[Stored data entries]
--
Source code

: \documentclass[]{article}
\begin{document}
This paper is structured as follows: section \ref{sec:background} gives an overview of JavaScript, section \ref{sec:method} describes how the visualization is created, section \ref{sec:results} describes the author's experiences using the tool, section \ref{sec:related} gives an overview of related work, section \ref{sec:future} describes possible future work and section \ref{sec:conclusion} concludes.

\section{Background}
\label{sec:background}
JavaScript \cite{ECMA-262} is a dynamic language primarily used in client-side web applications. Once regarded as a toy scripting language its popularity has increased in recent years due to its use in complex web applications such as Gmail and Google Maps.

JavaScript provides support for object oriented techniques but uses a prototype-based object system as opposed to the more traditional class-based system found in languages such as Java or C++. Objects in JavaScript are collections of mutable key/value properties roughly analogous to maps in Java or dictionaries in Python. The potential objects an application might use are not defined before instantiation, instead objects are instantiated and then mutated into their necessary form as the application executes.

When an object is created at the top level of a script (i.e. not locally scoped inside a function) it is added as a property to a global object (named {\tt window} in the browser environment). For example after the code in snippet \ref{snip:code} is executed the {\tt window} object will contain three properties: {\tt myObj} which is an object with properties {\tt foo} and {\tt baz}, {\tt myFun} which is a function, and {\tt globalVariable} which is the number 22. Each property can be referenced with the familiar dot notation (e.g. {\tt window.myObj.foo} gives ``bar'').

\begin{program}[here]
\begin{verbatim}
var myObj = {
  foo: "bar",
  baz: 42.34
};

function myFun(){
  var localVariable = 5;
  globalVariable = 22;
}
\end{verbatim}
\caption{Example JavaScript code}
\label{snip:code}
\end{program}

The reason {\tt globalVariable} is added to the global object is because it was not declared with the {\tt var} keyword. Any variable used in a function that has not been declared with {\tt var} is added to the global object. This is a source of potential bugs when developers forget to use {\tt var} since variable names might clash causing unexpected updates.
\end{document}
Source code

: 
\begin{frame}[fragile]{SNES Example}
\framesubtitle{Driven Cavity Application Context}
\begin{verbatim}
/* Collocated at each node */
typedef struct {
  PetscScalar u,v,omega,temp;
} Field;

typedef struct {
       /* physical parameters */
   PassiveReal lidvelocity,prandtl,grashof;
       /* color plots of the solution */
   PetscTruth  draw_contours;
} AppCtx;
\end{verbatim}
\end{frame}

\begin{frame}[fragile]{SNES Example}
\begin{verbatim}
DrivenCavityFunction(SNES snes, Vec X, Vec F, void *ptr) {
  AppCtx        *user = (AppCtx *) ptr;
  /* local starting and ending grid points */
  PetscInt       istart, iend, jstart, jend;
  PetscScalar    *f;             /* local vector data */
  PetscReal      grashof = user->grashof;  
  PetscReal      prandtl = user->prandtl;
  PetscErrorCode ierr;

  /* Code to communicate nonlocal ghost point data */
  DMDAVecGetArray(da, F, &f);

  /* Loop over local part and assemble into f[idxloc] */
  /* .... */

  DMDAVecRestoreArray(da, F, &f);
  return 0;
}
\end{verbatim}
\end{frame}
--
Brief: Nothing in the records may change; write them out again in full.

Answer for the task:
Source code

: \documentclass[]{article}
\begin{document}
This paper is structured as follows: section \ref{sec:background} gives an overview of JavaScript, section \ref{sec:method} describes how the visualization is created, section \ref{sec:results} describes the author's experiences using the tool, section \ref{sec:related} gives an overview of related work, section \ref{sec:future} describes possible future work and section \ref{sec:conclusion} concludes.

\section{Background}
\label{sec:background}
JavaScript \cite{ECMA-262} is a dynamic language primarily used in client-side web applications. Once regarded as a toy scripting language its popularity has increased in recent years due to its use in complex web applications such as Gmail and Google Maps.

JavaScript provides support for object oriented techniques but uses a prototype-based object system as opposed to the more traditional class-based system found in languages such as Java or C++. Objects in JavaScript are collections of mutable key/value properties roughly analogous to maps in Java or dictionaries in Python. The potential objects an application might use are not defined before instantiation, instead objects are instantiated and then mutated into their necessary form as the application executes.

When an object is created at the top level of a script (i.e. not locally scoped inside a function) it is added as a property to a global object (named {\tt window} in the browser environment). For example after the code in snippet \ref{snip:code} is executed the {\tt window} object will contain three properties: {\tt myObj} which is an object with properties {\tt foo} and {\tt baz}, {\tt myFun} which is a function, and {\tt globalVariable} which is the number 22. Each property can be referenced with the familiar dot notation (e.g. {\tt window.myObj.foo} gives ``bar'').

\begin{program}[here]
\begin{verbatim}
var myObj = {
  foo: "bar",
  baz: 42.34
};

function myFun(){
  var localVariable = 5;
  globalVariable = 22;
}
\end{verbatim}
\caption{Example JavaScript code}
\label{snip:code}
\end{program}

The reason {\tt globalVariable} is added to the global object is because it was not declared with the {\tt var} keyword. Any variable used in a function that has not been declared with {\tt var} is added to the global object. This is a source of potential bugs when developers forget to use {\tt var} since variable names might clash causing unexpected updates.
\end{document}
Source code

: 
\begin{frame}[fragile]{SNES Example}
\framesubtitle{Driven Cavity Application Context}
\begin{verbatim}
/* Collocated at each node */
typedef struct {
  PetscScalar u,v,omega,temp;
} Field;

typedef struct {
       /* physical parameters */
   PassiveReal lidvelocity,prandtl,grashof;
       /* color plots of the solution */
   PetscTruth  draw_contours;
} AppCtx;
\end{verbatim}
\end{frame}

\begin{frame}[fragile]{SNES Example}
\begin{verbatim}
DrivenCavityFunction(SNES snes, Vec X, Vec F, void *ptr) {
  AppCtx        *user = (AppCtx *) ptr;
  /* local starting and ending grid points */
  PetscInt       istart, iend, jstart, jend;
  PetscScalar    *f;             /* local vector data */
  PetscReal      grashof = user->grashof;  
  PetscReal      prandtl = user->prandtl;
  PetscErrorCode ierr;

  /* Code to communicate nonlocal ghost point data */
  DMDAVecGetArray(da, F, &f);

  /* Loop over local part and assemble into f[idxloc] */
  /* .... */

  DMDAVecRestoreArray(da, F, &f);
  return 0;
}
\end{verbatim}
\end{frame}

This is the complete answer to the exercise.